Snake1: Ouch! That mouse landed on my head. Now I’ve got a headache!

Snake 2: Eat a mouse. They’re full of pain relievers!

Hmmm… they can’t really shout out the normal warning when dropping stuff from above.

Does the cardboard make it buffered asprin?

When the choppers are approaching the island, do they play Ben over the loudspeakers?

Rx - “Take two mice and call me in the morning.”


I knew the snakes were a problem, but if it got to this point where drug-filled dead mice thrown from airplanes, it’s the armageddon.
The radio transmitters give it a sci-fi feels.

REVENGE: Kamikaze mice apply post-mortem whoopping. “You had it comin’”

Murine will get that out!

As opposed to dropping them from automobiles, which would make it carmageddon…thanks, tip the waitress.

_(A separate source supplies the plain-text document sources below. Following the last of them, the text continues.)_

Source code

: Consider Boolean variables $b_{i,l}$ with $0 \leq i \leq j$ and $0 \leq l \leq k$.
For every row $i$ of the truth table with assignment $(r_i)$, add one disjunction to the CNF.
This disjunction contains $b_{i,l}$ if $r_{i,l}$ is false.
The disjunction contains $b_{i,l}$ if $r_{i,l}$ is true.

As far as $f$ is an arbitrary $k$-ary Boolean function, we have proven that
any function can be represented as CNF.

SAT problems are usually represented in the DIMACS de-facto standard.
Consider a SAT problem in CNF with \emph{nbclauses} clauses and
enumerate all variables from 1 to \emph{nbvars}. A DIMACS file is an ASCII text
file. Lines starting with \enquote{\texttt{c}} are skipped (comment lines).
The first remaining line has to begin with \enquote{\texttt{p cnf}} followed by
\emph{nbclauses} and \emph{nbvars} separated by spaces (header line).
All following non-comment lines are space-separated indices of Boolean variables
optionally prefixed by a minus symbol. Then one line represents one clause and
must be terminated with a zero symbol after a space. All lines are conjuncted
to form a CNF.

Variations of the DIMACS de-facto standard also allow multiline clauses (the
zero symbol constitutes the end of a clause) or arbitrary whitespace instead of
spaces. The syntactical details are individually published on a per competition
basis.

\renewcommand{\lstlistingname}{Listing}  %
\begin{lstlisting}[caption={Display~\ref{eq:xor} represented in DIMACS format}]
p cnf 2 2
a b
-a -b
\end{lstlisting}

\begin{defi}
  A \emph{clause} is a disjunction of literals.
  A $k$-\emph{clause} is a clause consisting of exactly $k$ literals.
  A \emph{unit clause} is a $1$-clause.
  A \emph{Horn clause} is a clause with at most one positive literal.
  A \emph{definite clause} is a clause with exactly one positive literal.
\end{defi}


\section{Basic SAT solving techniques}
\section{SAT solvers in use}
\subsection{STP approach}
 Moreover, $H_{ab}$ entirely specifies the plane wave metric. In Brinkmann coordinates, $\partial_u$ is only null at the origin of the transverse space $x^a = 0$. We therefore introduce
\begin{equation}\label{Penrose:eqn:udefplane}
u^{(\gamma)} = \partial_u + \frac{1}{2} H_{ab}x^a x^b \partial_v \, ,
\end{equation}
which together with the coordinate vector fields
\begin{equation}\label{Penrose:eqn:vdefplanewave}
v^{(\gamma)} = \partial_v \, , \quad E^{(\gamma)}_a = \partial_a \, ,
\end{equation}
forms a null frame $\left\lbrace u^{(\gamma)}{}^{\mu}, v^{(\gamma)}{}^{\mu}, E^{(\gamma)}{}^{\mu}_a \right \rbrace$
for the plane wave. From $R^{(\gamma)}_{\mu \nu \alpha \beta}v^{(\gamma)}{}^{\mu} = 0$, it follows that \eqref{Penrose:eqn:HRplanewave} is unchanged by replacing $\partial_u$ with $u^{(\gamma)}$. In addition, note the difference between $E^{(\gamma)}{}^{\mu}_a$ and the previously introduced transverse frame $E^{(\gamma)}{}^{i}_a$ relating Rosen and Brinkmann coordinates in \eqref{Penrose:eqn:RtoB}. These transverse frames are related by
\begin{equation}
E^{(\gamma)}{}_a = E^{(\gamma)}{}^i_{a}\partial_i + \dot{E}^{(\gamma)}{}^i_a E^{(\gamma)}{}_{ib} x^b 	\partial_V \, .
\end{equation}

The last time they tried something like this, it was a disaster. The U.S. Navy tried the idea of dropping bats with incendiary bombs tied to them on Japan. Most of the bats, refrigerated to kept them dormant, never woke up and splatted into the ground:

Snake1: Die, fledermaus!

Serious question: What would induce a snake to eat a dead mouse strapped to a piece of cardboard?

Wouldn’t the mouse need to be alive to be regarded as prey? And wouldn’t the cardboard interfere with ingestion?

Twenty snakes per acre and they’re worried about it? Brazil’s Ilha de Queimada Grande has an average snake density of five snakes per square meter. And they’re venomous.

We’re logistics, we just deliver the mice.

Marketing is in charge of whatever is printed on the cardboard in order to sell the product. You’ll have to ask them, they’re two doors down.

::Makes note to never go to Brazil’s Ilha de Queimada Grande.::

Why was I thinking of Marley23’s user title when I read the article?

This just in:

Tylenol futures soar on the wings of mice…

I’ve had dead mice sandwiched between two pieces of cardboard before. I never went back to those restaurants again.

I don’t know the particulars of wild snakes, but the corn snake I’m currently caring for will more than happily devour thawed frozen (dead) mice.

Aw c’mon… who could resist?

Thanks, do you have to wiggle 'em or do the snakes just go for it?